_ABOUT THIS TASK_.
Working from the entries below, give again each line from the first through the one containing "- [Features](#features)", exactly and with nothing else.

_THE DATA_.

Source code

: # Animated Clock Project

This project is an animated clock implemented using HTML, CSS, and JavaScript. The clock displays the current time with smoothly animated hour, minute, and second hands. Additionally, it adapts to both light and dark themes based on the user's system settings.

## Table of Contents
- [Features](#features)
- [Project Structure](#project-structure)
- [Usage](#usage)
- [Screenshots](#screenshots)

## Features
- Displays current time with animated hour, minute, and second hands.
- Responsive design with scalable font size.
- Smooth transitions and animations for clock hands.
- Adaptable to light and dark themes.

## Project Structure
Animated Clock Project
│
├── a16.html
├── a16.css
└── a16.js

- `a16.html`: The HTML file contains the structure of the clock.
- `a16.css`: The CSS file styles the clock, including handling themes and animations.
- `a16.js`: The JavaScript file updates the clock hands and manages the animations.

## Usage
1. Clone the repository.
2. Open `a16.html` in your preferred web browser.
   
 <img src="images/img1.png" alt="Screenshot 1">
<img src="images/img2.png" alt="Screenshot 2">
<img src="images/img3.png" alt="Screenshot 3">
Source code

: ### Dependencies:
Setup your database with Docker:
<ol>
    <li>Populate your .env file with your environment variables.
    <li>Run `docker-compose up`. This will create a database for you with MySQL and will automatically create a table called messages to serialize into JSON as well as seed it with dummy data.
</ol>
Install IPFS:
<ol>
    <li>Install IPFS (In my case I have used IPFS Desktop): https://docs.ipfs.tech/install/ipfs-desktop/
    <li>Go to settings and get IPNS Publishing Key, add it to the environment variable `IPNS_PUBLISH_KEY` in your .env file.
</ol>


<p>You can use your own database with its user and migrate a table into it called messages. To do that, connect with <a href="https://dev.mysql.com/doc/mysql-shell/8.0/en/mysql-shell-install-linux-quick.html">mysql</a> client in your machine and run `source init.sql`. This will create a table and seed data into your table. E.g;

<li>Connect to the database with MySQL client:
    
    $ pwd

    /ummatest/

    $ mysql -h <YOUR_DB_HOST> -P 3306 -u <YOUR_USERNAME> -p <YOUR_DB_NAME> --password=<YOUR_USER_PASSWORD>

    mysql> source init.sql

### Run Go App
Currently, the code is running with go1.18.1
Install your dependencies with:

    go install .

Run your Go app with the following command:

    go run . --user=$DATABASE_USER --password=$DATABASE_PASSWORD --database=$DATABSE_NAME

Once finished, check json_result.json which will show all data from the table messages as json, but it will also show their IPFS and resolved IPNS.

_EXERCISE RESULT_.
Source code

: # Animated Clock Project

This project is an animated clock implemented using HTML, CSS, and JavaScript. The clock displays the current time with smoothly animated hour, minute, and second hands. Additionally, it adapts to both light and dark themes based on the user's system settings.

## Table of Contents
- [Features](#features)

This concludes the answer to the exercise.